## Information given
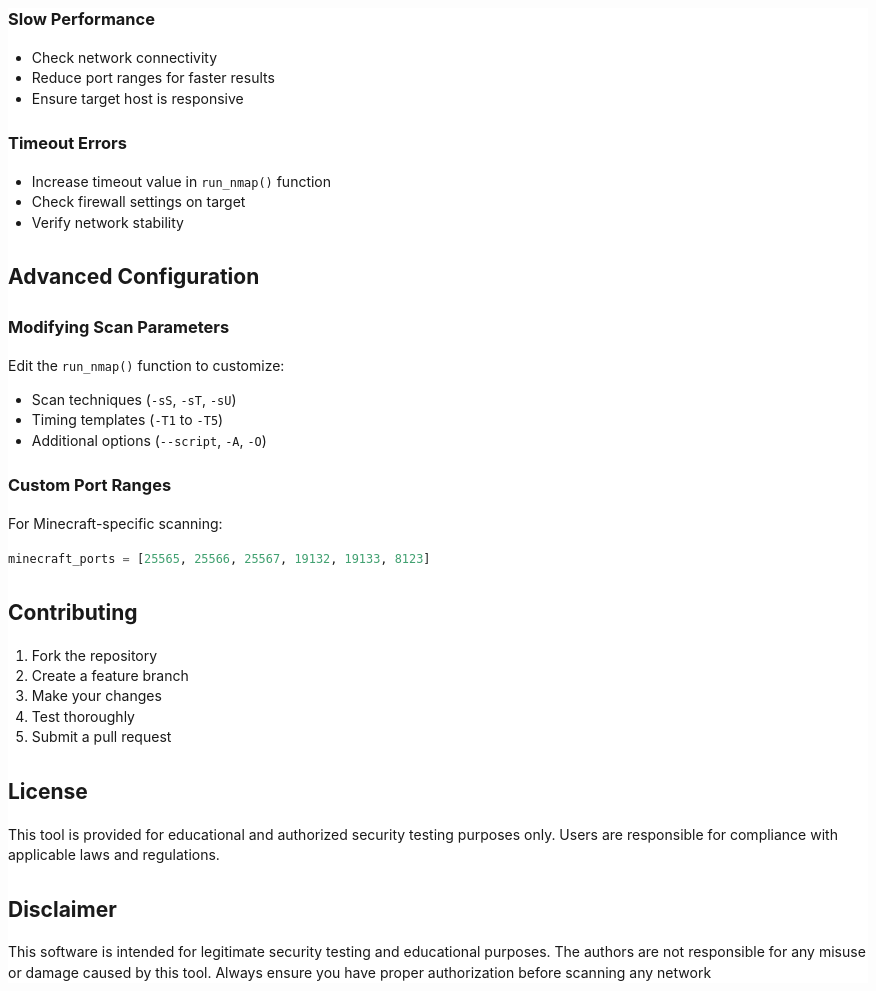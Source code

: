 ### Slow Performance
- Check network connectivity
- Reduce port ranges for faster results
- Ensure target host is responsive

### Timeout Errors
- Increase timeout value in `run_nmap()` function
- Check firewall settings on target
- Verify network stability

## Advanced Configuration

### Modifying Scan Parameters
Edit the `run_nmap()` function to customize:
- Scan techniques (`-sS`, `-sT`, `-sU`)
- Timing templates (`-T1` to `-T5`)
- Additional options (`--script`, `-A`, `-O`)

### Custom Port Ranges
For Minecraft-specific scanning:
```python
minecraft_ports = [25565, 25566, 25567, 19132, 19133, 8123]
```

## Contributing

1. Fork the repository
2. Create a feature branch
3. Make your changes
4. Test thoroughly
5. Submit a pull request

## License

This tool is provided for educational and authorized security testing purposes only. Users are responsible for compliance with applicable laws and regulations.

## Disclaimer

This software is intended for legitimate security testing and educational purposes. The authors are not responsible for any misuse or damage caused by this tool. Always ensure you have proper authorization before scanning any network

## Prompt
Repeat exactly, and only, the lines from the one containing "3. Make your changes" through the end of the material.

## Task solution
3. Make your changes
4. Test thoroughly
5. Submit a pull request

## License

This tool is provided for educational and authorized security testing purposes only. Users are responsible for compliance with applicable laws and regulations.

## Disclaimer

This software is intended for legitimate security testing and educational purposes. The authors are not responsible for any misuse or damage caused by this tool. Always ensure you have proper authorization before scanning any network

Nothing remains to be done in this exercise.